[Recorded data]
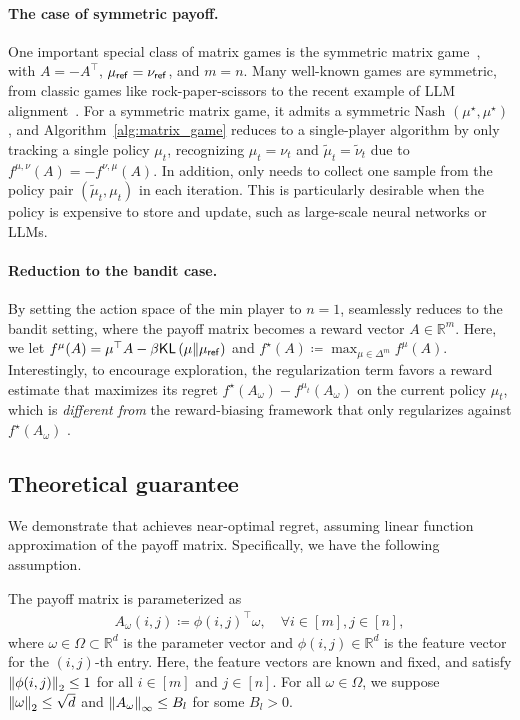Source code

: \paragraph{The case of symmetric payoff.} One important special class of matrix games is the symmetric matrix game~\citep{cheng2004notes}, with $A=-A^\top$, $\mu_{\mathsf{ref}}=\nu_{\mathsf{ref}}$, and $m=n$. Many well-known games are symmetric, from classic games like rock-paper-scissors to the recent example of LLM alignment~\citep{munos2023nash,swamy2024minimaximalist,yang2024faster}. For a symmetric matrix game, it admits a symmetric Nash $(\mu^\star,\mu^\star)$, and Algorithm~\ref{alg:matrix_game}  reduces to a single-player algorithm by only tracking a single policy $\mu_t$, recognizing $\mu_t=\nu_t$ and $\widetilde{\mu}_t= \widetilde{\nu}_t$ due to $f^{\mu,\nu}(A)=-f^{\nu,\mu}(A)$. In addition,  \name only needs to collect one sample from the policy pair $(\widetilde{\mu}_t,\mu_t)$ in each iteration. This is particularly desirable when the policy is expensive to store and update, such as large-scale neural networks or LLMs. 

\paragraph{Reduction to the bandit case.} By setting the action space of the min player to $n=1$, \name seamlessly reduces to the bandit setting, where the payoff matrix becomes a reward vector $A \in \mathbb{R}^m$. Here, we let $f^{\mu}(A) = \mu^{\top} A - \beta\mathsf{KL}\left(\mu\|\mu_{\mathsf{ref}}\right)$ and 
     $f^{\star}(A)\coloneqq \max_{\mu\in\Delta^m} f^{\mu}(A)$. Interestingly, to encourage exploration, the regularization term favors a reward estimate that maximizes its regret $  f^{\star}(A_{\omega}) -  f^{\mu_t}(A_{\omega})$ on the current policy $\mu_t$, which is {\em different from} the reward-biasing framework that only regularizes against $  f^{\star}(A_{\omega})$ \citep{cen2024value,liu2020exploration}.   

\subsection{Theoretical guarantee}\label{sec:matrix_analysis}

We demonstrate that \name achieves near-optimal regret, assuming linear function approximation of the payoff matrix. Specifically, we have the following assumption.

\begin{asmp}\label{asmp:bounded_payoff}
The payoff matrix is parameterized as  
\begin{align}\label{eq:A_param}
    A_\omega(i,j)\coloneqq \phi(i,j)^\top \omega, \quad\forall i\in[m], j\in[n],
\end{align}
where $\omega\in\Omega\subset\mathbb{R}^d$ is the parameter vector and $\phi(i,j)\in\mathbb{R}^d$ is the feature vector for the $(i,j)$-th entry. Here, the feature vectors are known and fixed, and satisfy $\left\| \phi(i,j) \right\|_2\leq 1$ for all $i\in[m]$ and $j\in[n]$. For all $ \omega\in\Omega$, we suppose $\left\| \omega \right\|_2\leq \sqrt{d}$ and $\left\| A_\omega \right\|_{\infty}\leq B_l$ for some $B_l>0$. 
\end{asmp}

**What you have to do:**
Would you return the data above exactly as written, minus the images?

**The completed task:**
Source code

: \paragraph{The case of symmetric payoff.} One important special class of matrix games is the symmetric matrix game~\citep{cheng2004notes}, with $A=-A^\top$, $\mu_{\mathsf{ref}}=\nu_{\mathsf{ref}}$, and $m=n$. Many well-known games are symmetric, from classic games like rock-paper-scissors to the recent example of LLM alignment~\citep{munos2023nash,swamy2024minimaximalist,yang2024faster}. For a symmetric matrix game, it admits a symmetric Nash $(\mu^\star,\mu^\star)$, and Algorithm~\ref{alg:matrix_game}  reduces to a single-player algorithm by only tracking a single policy $\mu_t$, recognizing $\mu_t=\nu_t$ and $\widetilde{\mu}_t= \widetilde{\nu}_t$ due to $f^{\mu,\nu}(A)=-f^{\nu,\mu}(A)$. In addition,  \name only needs to collect one sample from the policy pair $(\widetilde{\mu}_t,\mu_t)$ in each iteration. This is particularly desirable when the policy is expensive to store and update, such as large-scale neural networks or LLMs. 

\paragraph{Reduction to the bandit case.} By setting the action space of the min player to $n=1$, \name seamlessly reduces to the bandit setting, where the payoff matrix becomes a reward vector $A \in \mathbb{R}^m$. Here, we let $f^{\mu}(A) = \mu^{\top} A - \beta\mathsf{KL}\left(\mu\|\mu_{\mathsf{ref}}\right)$ and 
     $f^{\star}(A)\coloneqq \max_{\mu\in\Delta^m} f^{\mu}(A)$. Interestingly, to encourage exploration, the regularization term favors a reward estimate that maximizes its regret $  f^{\star}(A_{\omega}) -  f^{\mu_t}(A_{\omega})$ on the current policy $\mu_t$, which is {\em different from} the reward-biasing framework that only regularizes against $  f^{\star}(A_{\omega})$ \citep{cen2024value,liu2020exploration}.   

\subsection{Theoretical guarantee}\label{sec:matrix_analysis}

We demonstrate that \name achieves near-optimal regret, assuming linear function approximation of the payoff matrix. Specifically, we have the following assumption.

\begin{asmp}\label{asmp:bounded_payoff}
The payoff matrix is parameterized as  
\begin{align}\label{eq:A_param}
    A_\omega(i,j)\coloneqq \phi(i,j)^\top \omega, \quad\forall i\in[m], j\in[n],
\end{align}
where $\omega\in\Omega\subset\mathbb{R}^d$ is the parameter vector and $\phi(i,j)\in\mathbb{R}^d$ is the feature vector for the $(i,j)$-th entry. Here, the feature vectors are known and fixed, and satisfy $\left\| \phi(i,j) \right\|_2\leq 1$ for all $i\in[m]$ and $j\in[n]$. For all $ \omega\in\Omega$, we suppose $\left\| \omega \right\|_2\leq \sqrt{d}$ and $\left\| A_\omega \right\|_{\infty}\leq B_l$ for some $B_l>0$. 
\end{asmp}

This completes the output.